**Work instruction**
Check each line of the records below and collect those that include the word "runaway".

**Provided information**

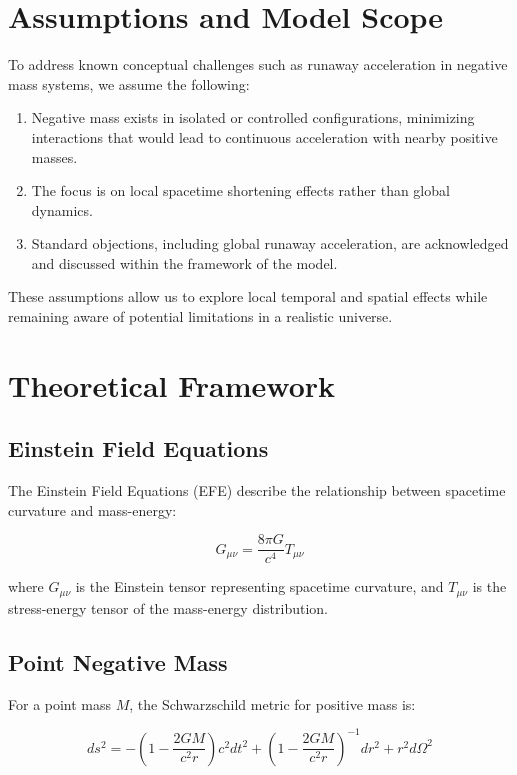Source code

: \documentclass[12pt]{article}
\begin{document}
\section{Assumptions and Model Scope}
To address known conceptual challenges such as runaway acceleration in negative mass systems, we assume the following:
\begin{enumerate}
    \item Negative mass exists in isolated or controlled configurations, minimizing interactions that would lead to continuous acceleration with nearby positive masses.
    \item The focus is on local spacetime shortening effects rather than global dynamics.
    \item Standard objections, including global runaway acceleration, are acknowledged and discussed within the framework of the model.
\end{enumerate}
These assumptions allow us to explore local temporal and spatial effects while remaining aware of potential limitations in a realistic universe.

\section{Theoretical Framework}

\subsection{Einstein Field Equations}
The Einstein Field Equations (EFE) describe the relationship between spacetime curvature and mass-energy:

\begin{equation}
G_{\mu\nu} = \frac{8 \pi G}{c^4} T_{\mu\nu}
\end{equation}

where $G_{\mu\nu}$ is the Einstein tensor representing spacetime curvature, and $T_{\mu\nu}$ is the stress-energy tensor of the mass-energy distribution.

\subsection{Point Negative Mass}
For a point mass $M$, the Schwarzschild metric for positive mass is:

\begin{equation}
ds^2 = -\left(1 - \frac{2GM}{c^2 r}\right)c^2 dt^2 + \left(1 - \frac{2GM}{c^2 r}\right)^{-1} dr^2 + r^2 d\Omega^2
\end{equation}
\end{document}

**Reply to the exercise**
To address known conceptual challenges such as runaway acceleration in negative mass systems, we assume the following:
    \item Standard objections, including global runaway acceleration, are acknowledged and discussed within the framework of the model.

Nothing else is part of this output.